2. The main adverse events from colchicine, as compared to placebo, were diarrhea, nausea, and pneumonia.
Evidence Rating Level: 1 (Excellent)
Study Rundown: The American Heart Association and the American Stroke Association guidelines recommend statins to be used in patients following ischemic stroke. Prior studies have shown a decrease in cardiovascular events when using an inflammatory modulator, but it came with the risk of increased infection rates. This randomized-controlled trial examined the effects and long-term efficacy of low-dose colchicine, an inexpensive anti-inflammatory medication, on cardiovascular outcomes. 0.5mg of daily colchicine was given to patients within 30 days after a myocardial infarction and followed for about 20 months. Overall, there was a decreased risk of cardiovascular events among the participants taking colchicine, including death from cardiovascular causes, resuscitated cardiac arrest, myocardial infarction, stroke, and hospitalization for angina leading to coronary revascularization. There was an increased rate of diarrhea, nausea, and pneumonia among the colchicine group, as compared to the placebo group. This large, longitudinal study included a majority of patients that received aspirin, another antiplatelet agent, statin, and PCI (percutaneous coronary intervention) in addition to colchicine. Further research is needed to study more patients and determine the longer-term efficacy and safety of colchicine in preventing cardiac events.

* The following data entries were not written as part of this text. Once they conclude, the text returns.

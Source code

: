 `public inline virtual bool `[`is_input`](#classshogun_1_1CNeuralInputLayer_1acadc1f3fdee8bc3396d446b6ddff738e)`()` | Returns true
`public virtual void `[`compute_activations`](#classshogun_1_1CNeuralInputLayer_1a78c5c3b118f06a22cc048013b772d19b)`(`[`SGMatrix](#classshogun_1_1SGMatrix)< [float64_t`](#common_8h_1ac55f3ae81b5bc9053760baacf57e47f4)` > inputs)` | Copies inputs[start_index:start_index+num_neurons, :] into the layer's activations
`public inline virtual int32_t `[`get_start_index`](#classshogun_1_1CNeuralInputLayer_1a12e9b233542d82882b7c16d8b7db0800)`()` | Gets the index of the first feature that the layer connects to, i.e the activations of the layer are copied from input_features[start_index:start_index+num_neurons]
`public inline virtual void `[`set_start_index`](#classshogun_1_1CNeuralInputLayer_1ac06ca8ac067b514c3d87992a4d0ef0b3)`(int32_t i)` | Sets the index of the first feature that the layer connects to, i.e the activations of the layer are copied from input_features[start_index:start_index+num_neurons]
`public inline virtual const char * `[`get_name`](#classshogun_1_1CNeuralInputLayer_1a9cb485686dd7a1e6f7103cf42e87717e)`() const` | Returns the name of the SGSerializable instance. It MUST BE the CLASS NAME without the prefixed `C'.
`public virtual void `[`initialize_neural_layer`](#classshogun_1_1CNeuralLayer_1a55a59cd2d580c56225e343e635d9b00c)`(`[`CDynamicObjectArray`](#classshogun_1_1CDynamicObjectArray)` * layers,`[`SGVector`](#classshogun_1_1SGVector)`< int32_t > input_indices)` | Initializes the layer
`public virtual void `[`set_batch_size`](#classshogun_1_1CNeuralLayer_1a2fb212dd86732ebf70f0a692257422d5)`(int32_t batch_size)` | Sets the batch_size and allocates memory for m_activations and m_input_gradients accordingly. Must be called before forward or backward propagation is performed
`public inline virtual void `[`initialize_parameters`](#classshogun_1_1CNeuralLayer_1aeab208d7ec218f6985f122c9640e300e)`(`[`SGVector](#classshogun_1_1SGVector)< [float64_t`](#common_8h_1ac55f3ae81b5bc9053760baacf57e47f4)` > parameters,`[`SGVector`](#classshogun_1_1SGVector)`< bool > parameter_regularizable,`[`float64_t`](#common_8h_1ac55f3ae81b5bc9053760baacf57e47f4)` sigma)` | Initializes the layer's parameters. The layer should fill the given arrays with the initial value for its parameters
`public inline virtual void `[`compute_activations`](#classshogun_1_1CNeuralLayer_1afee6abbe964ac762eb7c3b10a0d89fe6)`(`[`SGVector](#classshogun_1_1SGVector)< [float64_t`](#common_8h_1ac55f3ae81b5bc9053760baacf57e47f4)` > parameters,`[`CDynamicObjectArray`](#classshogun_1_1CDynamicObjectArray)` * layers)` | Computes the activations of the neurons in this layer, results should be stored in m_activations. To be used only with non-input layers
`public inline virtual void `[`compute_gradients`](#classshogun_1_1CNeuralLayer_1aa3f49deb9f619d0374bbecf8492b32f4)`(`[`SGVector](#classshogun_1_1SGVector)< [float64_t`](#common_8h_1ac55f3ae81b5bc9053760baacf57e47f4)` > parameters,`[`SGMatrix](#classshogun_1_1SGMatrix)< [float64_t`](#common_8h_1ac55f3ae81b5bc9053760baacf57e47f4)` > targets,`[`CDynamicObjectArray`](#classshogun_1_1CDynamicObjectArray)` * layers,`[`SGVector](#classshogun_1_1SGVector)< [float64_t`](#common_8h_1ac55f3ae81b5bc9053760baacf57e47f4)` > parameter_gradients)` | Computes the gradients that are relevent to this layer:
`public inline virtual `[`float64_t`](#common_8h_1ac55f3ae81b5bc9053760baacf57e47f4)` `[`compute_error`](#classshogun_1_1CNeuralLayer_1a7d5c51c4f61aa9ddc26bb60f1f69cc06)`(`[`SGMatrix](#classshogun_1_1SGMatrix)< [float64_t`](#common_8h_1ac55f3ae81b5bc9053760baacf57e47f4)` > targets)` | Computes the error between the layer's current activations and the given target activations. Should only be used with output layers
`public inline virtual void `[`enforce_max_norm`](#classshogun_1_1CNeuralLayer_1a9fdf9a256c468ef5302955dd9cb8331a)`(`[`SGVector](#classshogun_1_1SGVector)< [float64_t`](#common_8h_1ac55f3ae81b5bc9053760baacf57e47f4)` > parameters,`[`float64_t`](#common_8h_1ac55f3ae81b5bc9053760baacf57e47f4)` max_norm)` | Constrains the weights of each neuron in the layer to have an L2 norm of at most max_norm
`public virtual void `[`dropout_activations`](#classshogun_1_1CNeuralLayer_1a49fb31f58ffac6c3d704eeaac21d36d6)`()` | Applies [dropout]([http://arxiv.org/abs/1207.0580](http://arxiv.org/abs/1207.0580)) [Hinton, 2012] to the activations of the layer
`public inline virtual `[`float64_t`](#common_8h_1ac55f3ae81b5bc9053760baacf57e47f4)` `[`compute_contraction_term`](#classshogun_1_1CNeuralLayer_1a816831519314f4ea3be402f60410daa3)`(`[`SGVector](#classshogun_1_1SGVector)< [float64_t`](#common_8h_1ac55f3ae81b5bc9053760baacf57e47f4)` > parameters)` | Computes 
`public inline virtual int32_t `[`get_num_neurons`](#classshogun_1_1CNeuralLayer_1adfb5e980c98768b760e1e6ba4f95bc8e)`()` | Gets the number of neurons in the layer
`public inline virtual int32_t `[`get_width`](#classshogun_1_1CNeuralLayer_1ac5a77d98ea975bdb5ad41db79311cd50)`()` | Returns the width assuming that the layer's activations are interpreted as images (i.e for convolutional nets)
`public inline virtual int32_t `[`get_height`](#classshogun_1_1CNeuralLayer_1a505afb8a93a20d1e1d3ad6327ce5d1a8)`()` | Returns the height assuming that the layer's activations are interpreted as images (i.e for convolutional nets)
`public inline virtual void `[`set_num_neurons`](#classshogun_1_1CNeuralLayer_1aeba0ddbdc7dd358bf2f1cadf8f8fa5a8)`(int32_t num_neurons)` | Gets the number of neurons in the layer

Click to read the study in NEJM
In-Depth [randomized controlled trial]: This large double-blind multicenter randomized-controlled trial was conducted across 167 centers in 12 countries from December 2015 to July 2019. 4745 patients who had had a myocardial infarction within the past 30 days, underwent any planned revascularization procedures, and treated according to national guidelines were included. Patients were excluded if they had heart, kidney, or liver failure, recent stroke, recent CABG surgery, history of cancer, and long-term use of steroids. Participants received colchicine for a median of 19.6 months with an overall 5.5% rate of cardiovascular events, as compared to 7.1% in the placebo group (hazard ratio, 0.77; 95% CI, 0.61 to 0.96; P=0.02). Overall rates of death from cardiovascular causes, resuscitated cardiac arrest, MI, stroke, and hospitalization for angina were lower among the participants receiving colchicine. The overall rate of serious adverse events was 16.4% among colchicine group and 17.2% of placebo group, with a gastrointestinal event being the most common. Among the adverse events reported, nausea, flatulence, and pneumonia were seen at higher rate among the colchicine group (P<0.05). Pneumonia was also more common in the colchine group (0.9% vs 0.4%, p<0.05). A small subgroup of patients had high-sensitivity C-reactive protein levels measured throughout this trial with a greater decrease among participants receiving colchicine (-10.1 percent points; 95% CI, -28.6 to 13.4).